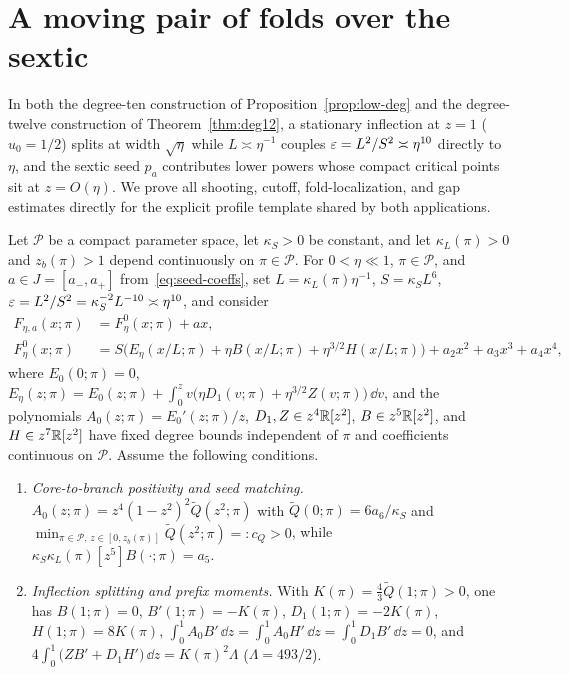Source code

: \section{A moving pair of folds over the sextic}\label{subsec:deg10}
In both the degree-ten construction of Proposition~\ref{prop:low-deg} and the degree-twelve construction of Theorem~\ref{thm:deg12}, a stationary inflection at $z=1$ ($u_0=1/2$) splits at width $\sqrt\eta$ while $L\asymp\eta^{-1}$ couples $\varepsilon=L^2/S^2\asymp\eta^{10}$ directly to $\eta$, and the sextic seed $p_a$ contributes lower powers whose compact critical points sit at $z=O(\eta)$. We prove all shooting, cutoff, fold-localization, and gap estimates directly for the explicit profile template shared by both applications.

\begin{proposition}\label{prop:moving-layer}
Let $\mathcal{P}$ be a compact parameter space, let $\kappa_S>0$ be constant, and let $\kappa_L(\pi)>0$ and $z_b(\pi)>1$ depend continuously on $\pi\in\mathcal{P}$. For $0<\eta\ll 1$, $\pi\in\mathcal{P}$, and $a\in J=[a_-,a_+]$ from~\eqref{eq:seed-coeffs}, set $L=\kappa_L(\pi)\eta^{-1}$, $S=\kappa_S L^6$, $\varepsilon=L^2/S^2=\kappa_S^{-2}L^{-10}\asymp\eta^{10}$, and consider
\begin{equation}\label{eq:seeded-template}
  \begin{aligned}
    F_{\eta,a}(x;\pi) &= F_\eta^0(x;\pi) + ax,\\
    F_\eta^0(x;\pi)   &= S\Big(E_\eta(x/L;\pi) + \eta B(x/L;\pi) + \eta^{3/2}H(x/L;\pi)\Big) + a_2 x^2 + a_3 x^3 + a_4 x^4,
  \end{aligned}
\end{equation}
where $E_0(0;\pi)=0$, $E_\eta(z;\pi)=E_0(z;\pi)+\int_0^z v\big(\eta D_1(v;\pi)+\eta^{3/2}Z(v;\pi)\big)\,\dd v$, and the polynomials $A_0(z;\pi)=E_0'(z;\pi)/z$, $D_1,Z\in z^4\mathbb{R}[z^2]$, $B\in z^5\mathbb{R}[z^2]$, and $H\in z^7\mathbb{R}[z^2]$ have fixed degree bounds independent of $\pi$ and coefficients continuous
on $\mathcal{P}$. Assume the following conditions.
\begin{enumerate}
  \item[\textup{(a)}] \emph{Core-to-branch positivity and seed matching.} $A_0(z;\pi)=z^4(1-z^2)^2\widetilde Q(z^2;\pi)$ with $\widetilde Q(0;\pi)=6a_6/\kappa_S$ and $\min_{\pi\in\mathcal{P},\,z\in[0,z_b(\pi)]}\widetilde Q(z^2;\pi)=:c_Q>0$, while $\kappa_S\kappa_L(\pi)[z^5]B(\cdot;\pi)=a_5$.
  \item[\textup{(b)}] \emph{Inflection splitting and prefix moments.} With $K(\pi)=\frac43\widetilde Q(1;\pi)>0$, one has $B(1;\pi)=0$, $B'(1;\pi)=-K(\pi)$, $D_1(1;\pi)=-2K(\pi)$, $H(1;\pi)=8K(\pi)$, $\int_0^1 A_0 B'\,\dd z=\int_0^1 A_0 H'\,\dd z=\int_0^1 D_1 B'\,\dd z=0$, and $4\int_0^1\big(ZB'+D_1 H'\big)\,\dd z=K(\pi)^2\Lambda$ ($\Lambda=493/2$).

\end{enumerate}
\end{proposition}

=-=-=

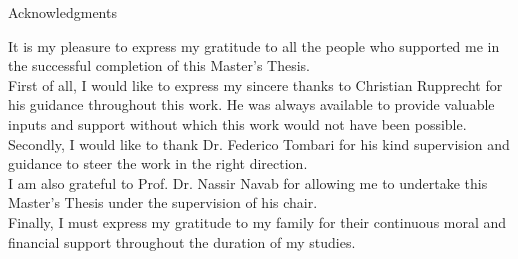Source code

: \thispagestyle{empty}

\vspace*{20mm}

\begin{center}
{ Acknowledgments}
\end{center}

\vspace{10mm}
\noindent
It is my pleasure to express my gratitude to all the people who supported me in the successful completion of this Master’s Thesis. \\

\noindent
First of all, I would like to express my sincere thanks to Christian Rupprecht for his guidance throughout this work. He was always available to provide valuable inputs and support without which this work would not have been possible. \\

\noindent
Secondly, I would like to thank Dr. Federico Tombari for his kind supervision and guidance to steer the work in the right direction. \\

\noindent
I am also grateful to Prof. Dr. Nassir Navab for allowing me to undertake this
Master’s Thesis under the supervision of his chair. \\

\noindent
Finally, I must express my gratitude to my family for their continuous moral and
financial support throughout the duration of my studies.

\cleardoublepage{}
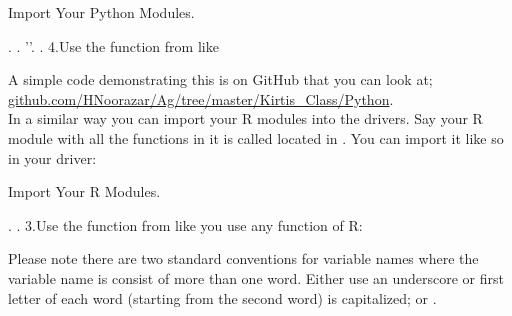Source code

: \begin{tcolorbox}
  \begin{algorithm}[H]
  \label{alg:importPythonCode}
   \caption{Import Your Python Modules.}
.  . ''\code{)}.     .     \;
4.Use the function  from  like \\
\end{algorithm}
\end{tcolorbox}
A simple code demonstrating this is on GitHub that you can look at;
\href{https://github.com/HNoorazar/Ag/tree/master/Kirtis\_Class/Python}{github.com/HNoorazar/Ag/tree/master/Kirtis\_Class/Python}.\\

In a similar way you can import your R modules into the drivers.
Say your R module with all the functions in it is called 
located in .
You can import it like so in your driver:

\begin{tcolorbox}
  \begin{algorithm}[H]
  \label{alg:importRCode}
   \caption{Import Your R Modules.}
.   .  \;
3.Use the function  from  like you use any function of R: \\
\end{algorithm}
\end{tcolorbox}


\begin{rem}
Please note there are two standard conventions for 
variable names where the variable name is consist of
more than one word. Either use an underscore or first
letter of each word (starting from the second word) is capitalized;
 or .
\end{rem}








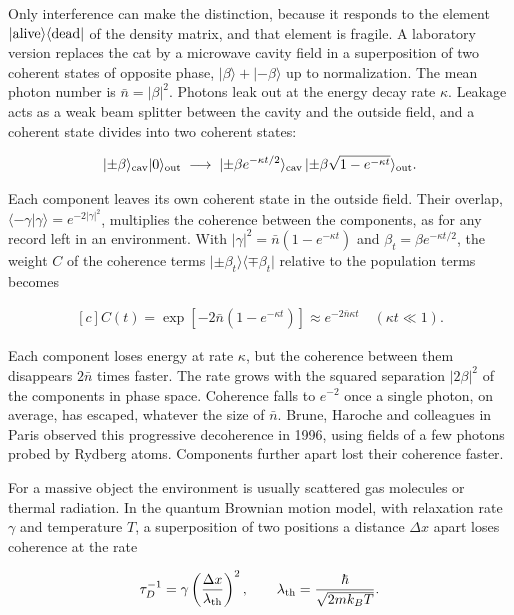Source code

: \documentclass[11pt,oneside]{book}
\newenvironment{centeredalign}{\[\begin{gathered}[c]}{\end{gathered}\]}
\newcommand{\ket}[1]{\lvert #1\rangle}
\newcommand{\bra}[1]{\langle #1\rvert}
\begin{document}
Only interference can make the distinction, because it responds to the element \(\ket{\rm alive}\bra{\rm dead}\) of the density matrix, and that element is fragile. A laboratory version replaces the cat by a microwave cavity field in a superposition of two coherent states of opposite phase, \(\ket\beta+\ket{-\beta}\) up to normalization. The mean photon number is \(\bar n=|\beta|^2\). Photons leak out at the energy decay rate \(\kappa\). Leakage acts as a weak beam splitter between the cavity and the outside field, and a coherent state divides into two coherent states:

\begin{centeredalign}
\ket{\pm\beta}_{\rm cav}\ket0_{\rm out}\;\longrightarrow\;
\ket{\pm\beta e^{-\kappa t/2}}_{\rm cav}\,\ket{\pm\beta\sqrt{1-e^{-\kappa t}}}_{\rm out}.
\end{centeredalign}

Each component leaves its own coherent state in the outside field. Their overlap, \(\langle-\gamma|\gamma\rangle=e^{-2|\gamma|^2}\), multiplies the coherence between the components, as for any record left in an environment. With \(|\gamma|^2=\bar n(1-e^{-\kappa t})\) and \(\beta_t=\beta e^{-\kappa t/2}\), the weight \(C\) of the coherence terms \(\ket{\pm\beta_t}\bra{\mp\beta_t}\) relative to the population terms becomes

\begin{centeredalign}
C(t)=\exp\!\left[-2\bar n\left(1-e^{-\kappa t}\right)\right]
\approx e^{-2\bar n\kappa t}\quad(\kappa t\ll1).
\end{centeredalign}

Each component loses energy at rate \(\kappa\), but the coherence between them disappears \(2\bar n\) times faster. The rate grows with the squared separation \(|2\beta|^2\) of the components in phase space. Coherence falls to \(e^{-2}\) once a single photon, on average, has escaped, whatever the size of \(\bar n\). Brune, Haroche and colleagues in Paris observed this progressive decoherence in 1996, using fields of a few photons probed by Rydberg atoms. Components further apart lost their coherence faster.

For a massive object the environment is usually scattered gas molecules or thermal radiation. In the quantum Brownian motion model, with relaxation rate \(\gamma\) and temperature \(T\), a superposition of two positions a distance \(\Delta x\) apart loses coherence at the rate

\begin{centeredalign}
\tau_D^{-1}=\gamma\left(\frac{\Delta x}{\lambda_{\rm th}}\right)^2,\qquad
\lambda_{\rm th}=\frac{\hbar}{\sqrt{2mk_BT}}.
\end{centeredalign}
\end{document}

=-=-=

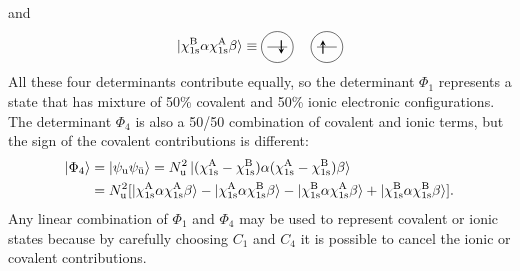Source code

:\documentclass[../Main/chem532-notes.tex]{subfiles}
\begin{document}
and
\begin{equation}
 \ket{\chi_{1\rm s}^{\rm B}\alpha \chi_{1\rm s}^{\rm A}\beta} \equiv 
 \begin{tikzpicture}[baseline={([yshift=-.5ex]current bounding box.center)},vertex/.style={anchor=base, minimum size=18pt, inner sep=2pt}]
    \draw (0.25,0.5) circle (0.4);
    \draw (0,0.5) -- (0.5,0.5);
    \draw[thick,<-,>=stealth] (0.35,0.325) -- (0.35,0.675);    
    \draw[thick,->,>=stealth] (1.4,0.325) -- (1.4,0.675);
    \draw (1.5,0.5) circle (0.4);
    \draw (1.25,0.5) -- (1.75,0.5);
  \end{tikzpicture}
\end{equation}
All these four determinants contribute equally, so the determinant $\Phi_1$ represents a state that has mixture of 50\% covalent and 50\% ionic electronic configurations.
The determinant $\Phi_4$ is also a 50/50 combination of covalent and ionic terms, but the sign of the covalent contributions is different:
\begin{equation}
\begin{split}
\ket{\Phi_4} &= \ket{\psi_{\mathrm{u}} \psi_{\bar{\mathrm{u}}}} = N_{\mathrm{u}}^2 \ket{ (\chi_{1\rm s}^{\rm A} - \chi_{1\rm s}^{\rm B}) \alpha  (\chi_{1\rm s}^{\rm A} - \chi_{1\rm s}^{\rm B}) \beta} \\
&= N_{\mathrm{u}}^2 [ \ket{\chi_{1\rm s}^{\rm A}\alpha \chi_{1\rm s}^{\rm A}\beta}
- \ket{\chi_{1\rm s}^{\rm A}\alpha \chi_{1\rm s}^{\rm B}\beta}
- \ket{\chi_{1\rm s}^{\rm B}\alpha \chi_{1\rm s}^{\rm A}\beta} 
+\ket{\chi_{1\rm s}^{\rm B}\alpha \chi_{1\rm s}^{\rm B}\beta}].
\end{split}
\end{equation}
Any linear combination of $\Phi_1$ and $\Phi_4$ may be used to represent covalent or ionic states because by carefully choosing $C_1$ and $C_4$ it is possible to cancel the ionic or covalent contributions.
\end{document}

=-=-=

▶ _WHAT NEEDS TO BE DONE_
Provide the count of lines in the data above that include the word "also", with no added text.

▶ _ANSWER FOR THIS EXERCISE_
2